Personally, when I feel like gambling for a day, I just go to the track and play the ponies.

Rich


I like craps. Usually a bunch of goofballs being entertaining around the table and a "free" adult beverage or three.
 
I did some quick math. Across the total volume of trades I have made over the years and my win/loss ratio (which I do track), the odds of random luck would be approximately 1 in 10 to the 133 power. A trillion is 10 to the 12 power.

That is fabulous!

For comparison, I highly recommend everyone take the short amount of time necessary to listen to this segment of RadioLab, mostly about program trading.

http://www.radiolab.org/story/267195-million-dollar-microsecond/

Spoiler alert: they had to ensure that all the fiber optic cables leading to data sources were the same length, since even at the speed of light, having a speed advantage of even a couple nanoseconds would give one computer an edge when dueling algorithms against others.

Makes me skeptical of an individual's ability to tease out market inefficiencies well enough to cover transaction costs. But the proof is in the pudding, so to speak, so if your data is accurate, congratulations!

Regardless, I still think slow and steady is a better way to go, but whatever floats your boat!
 
That is fabulous!

For comparison, I highly recommend everyone take the short amount of time necessary to listen to this segment of RadioLab, mostly about program trading.

http://www.radiolab.org/story/267195-million-dollar-microsecond/

Spoiler alert: they had to ensure that all the fiber optic cables leading to data sources were the same length, since even at the speed of light, having a speed advantage of even a couple nanoseconds would give one computer an edge when dueling algorithms against others.

Makes me skeptical of an individual's ability to tease out market inefficiencies well enough to cover transaction costs.
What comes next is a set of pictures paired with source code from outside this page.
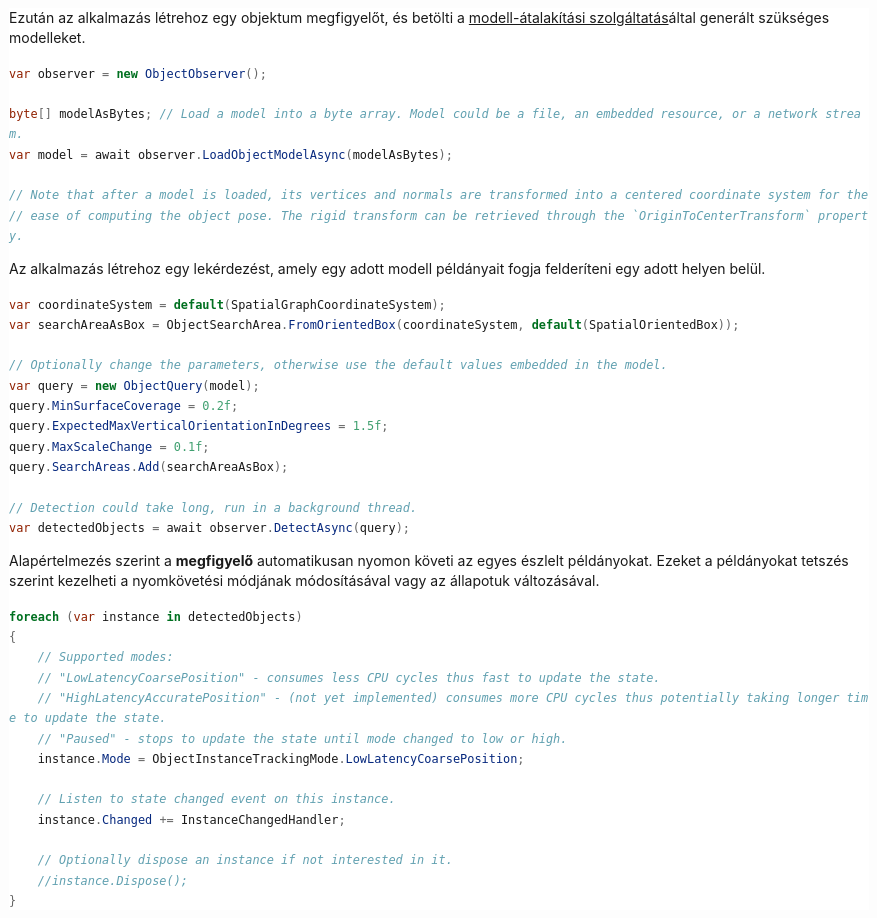 Ezután az alkalmazás létrehoz egy objektum megfigyelőt, és betölti a [modell-átalakítási szolgáltatás](../quickstarts/get-started-model-conversion.md)által generált szükséges modelleket.

```cs
var observer = new ObjectObserver();

byte[] modelAsBytes; // Load a model into a byte array. Model could be a file, an embedded resource, or a network stream.
var model = await observer.LoadObjectModelAsync(modelAsBytes);

// Note that after a model is loaded, its vertices and normals are transformed into a centered coordinate system for the 
// ease of computing the object pose. The rigid transform can be retrieved through the `OriginToCenterTransform` property.
```

Az alkalmazás létrehoz egy lekérdezést, amely egy adott modell példányait fogja felderíteni egy adott helyen belül.

```cs
var coordinateSystem = default(SpatialGraphCoordinateSystem);
var searchAreaAsBox = ObjectSearchArea.FromOrientedBox(coordinateSystem, default(SpatialOrientedBox));

// Optionally change the parameters, otherwise use the default values embedded in the model.
var query = new ObjectQuery(model);
query.MinSurfaceCoverage = 0.2f;
query.ExpectedMaxVerticalOrientationInDegrees = 1.5f;
query.MaxScaleChange = 0.1f;
query.SearchAreas.Add(searchAreaAsBox);

// Detection could take long, run in a background thread.
var detectedObjects = await observer.DetectAsync(query);
```

Alapértelmezés szerint a **megfigyelő** automatikusan nyomon követi az egyes észlelt példányokat. Ezeket a példányokat tetszés szerint kezelheti a nyomkövetési módjának módosításával vagy az állapotuk változásával.

```cs
foreach (var instance in detectedObjects)
{
    // Supported modes:
    // "LowLatencyCoarsePosition" - consumes less CPU cycles thus fast to update the state.
    // "HighLatencyAccuratePosition" - (not yet implemented) consumes more CPU cycles thus potentially taking longer time to update the state.
    // "Paused" - stops to update the state until mode changed to low or high.
    instance.Mode = ObjectInstanceTrackingMode.LowLatencyCoarsePosition;

    // Listen to state changed event on this instance.
    instance.Changed += InstanceChangedHandler;

    // Optionally dispose an instance if not interested in it.
    //instance.Dispose();
}
```
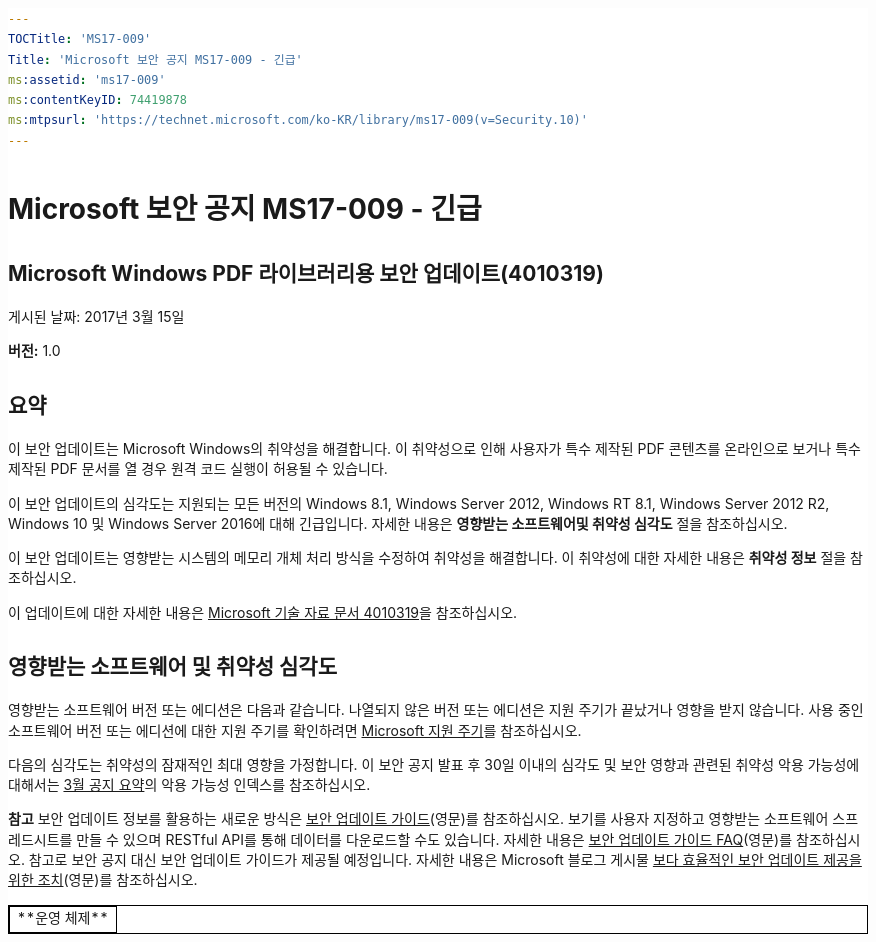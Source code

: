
 ```yaml
---
TOCTitle: 'MS17-009'
Title: 'Microsoft 보안 공지 MS17-009 - 긴급'
ms:assetid: 'ms17-009'
ms:contentKeyID: 74419878
ms:mtpsurl: 'https://technet.microsoft.com/ko-KR/library/ms17-009(v=Security.10)'
---
```


Microsoft 보안 공지 MS17-009 - 긴급
===================================

Microsoft Windows PDF 라이브러리용 보안 업데이트(4010319)
---------------------------------------------------------

게시된 날짜: 2017년 3월 15일

**버전:** 1.0

요약
----

<span id="sectionToggle0"></span>
이 보안 업데이트는 Microsoft Windows의 취약성을 해결합니다. 이 취약성으로 인해 사용자가 특수 제작된 PDF 콘텐츠를 온라인으로 보거나 특수 제작된 PDF 문서를 열 경우 원격 코드 실행이 허용될 수 있습니다.

이 보안 업데이트의 심각도는 지원되는 모든 버전의 Windows 8.1, Windows Server 2012, Windows RT 8.1, Windows Server 2012 R2, Windows 10 및 Windows Server 2016에 대해 긴급입니다. 자세한 내용은 **영향받는 소프트웨어및 취약성 심각도** 절을 참조하십시오.

이 보안 업데이트는 영향받는 시스템의 메모리 개체 처리 방식을 수정하여 취약성을 해결합니다. 이 취약성에 대한 자세한 내용은 **취약성 정보** 절을 참조하십시오.

<span id="KBArticle"></span>
이 업데이트에 대한 자세한 내용은 [Microsoft 기술 자료 문서 4010319](https://support.microsoft.com/ko-kr/help/4010319)을 참조하십시오.

영향받는 소프트웨어 및 취약성 심각도
------------------------------------

<span id="sectionToggle1"></span>
영향받는 소프트웨어 버전 또는 에디션은 다음과 같습니다. 나열되지 않은 버전 또는 에디션은 지원 주기가 끝났거나 영향을 받지 않습니다. 사용 중인 소프트웨어 버전 또는 에디션에 대한 지원 주기를 확인하려면 [Microsoft 지원 주기](https://go.microsoft.com/fwlink/?linkid=21742)를 참조하십시오.

다음의 심각도는 취약성의 잠재적인 최대 영향을 가정합니다. 이 보안 공지 발표 후 30일 이내의 심각도 및 보안 영향과 관련된 취약성 악용 가능성에 대해서는 [3월 공지 요약](https://technet.microsoft.com/ko-kr/library/security/ms17-mar)의 악용 가능성 인덱스를 참조하십시오.

**참고** 보안 업데이트 정보를 활용하는 새로운 방식은 [보안 업데이트 가이드](https://portal.msrc.microsoft.com/ko-kr/security-guidance)(영문)를 참조하십시오. 보기를 사용자 지정하고 영향받는 소프트웨어 스프레드시트를 만들 수 있으며 RESTful API를 통해 데이터를 다운로드할 수도 있습니다. 자세한 내용은 [보안 업데이트 가이드 FAQ](https://portal.msrc.microsoft.com/ko-kr/security-guidance)(영문)를 참조하십시오. 참고로 보안 공지 대신 보안 업데이트 가이드가 제공될 예정입니다. 자세한 내용은 Microsoft 블로그 게시물 [보다 효율적인 보안 업데이트 제공을 위한 조치](https://blogs.technet.microsoft.com/msrc/2016/11/08/furthering-our-commitment-to-security-updates/)(영문)를 참조하십시오.

<p> </p> 
<table style="border:1px solid black;">
<tr>
<td style="border:1px solid black;">
**운영 체제**
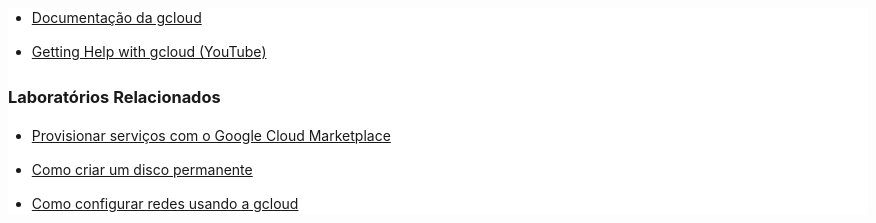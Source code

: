 -  [Documentação da gcloud](https://cloud.google.com/sdk/gcloud/)

- [Getting Help with gcloud (YouTube)](https://www.youtube.com/watch?v=oTIK9OvQBxQ)

  

### Laboratórios Relacionados

- [Provisionar serviços com o Google Cloud Marketplace](https://google.qwiklabs.com/catalog_lab/339)

- [Como criar um disco permanente](https://google.qwiklabs.com/catalog_lab/559)

- [Como configurar redes usando a gcloud](https://google.qwiklabs.com/catalog_lab/2047)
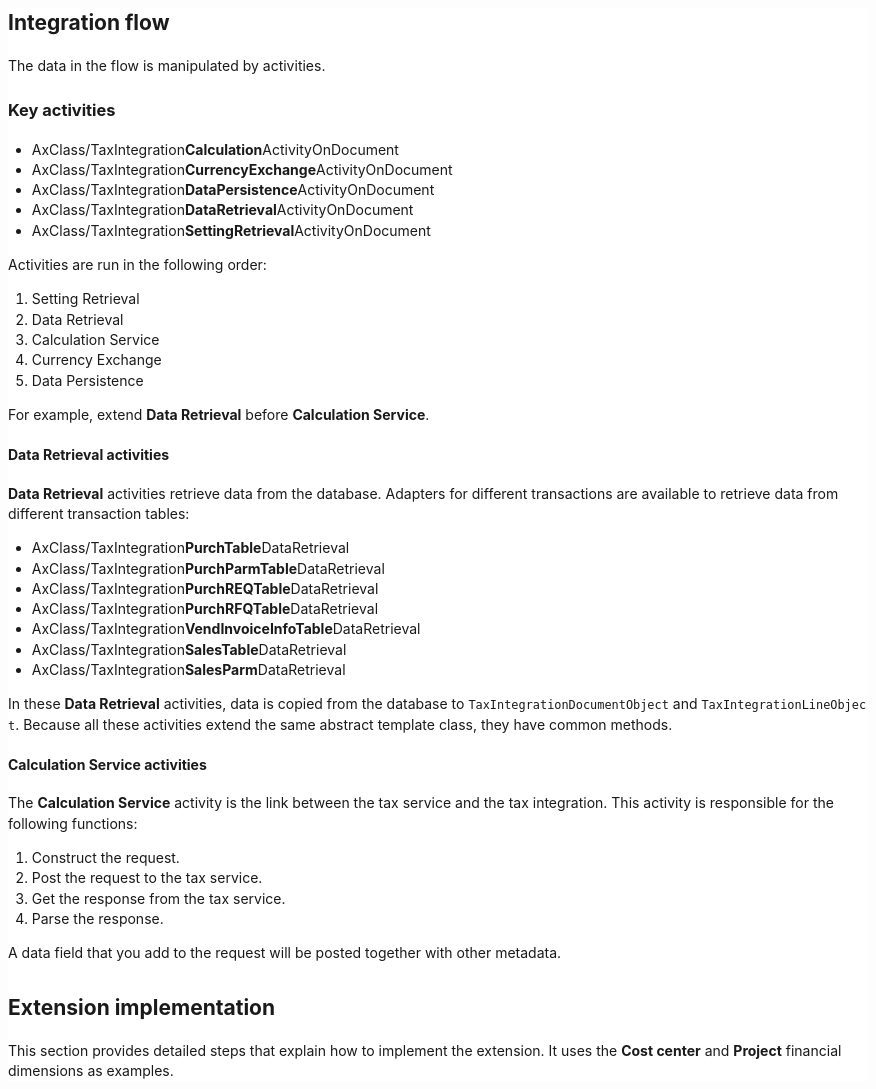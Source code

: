 ## Integration flow

The data in the flow is manipulated by activities.

### Key activities

* AxClass/TaxIntegration**Calculation**ActivityOnDocument
* AxClass/TaxIntegration**CurrencyExchange**ActivityOnDocument
* AxClass/TaxIntegration**DataPersistence**ActivityOnDocument
* AxClass/TaxIntegration**DataRetrieval**ActivityOnDocument
* AxClass/TaxIntegration**SettingRetrieval**ActivityOnDocument

Activities are run in the following order:

1. Setting Retrieval
2. Data Retrieval
3. Calculation Service
4. Currency Exchange
5. Data Persistence

For example, extend **Data Retrieval** before **Calculation Service**.

#### Data Retrieval activities

**Data Retrieval** activities retrieve data from the database. Adapters for different transactions are available to retrieve data from different transaction tables:

- AxClass/TaxIntegration**PurchTable**DataRetrieval
- AxClass/TaxIntegration**PurchParmTable**DataRetrieval
- AxClass/TaxIntegration**PurchREQTable**DataRetrieval
- AxClass/TaxIntegration**PurchRFQTable**DataRetrieval
- AxClass/TaxIntegration**VendInvoiceInfoTable**DataRetrieval
- AxClass/TaxIntegration**SalesTable**DataRetrieval
- AxClass/TaxIntegration**SalesParm**DataRetrieval

In these **Data Retrieval** activities, data is copied from the database to `TaxIntegrationDocumentObject` and `TaxIntegrationLineObject`. Because all these activities extend the same abstract template class, they have common methods.

#### Calculation Service activities

The **Calculation Service** activity is the link between the tax service and the tax integration. This activity is responsible for the following functions:

1. Construct the request.
2. Post the request to the tax service.
3. Get the response from the tax service.
4. Parse the response.

A data field that you add to the request will be posted together with other metadata. 

## Extension implementation

This section provides detailed steps that explain how to implement the extension. It uses the **Cost center** and **Project** financial dimensions as examples.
But the proof is in the pudding, so to speak, so if your data is accurate, congratulations!

Regardless, I still think slow and steady is a better way to go, but whatever floats your boat!

This is what drove me out of the deal. Program trading took massive strides in the early 90s, and basically took over by early 2000s. I realized my little algorithm I tried was heuristically useless compared to what was out there.
 
I do not want this to come across as bragging, just as the end result of a lot of long term investing.

As a caveat, a list like this will be skewed towards winners, which I tend to let run, and away from losers and stagnaters, which tend to get sold.

Also, I've been in some of these positions for 30 years.

Without divulging holdings or dollar amounts, here's the "gain/loss" column of the 25 stocks I currently hold:

17183347719_eb3ab35889.jpg


I'll mention the 8,752% "87-bagger" is Apple. My split-adjusted basis is $1.41.

And the 1,531% "15-bagger" is Polaris - which I'll relate about later.

The reason for the 235% repeated is that's Google which had a 2/1 split issuing new shares of a different class.

Again, one plus to this form of long term investing is the minimal effort this took.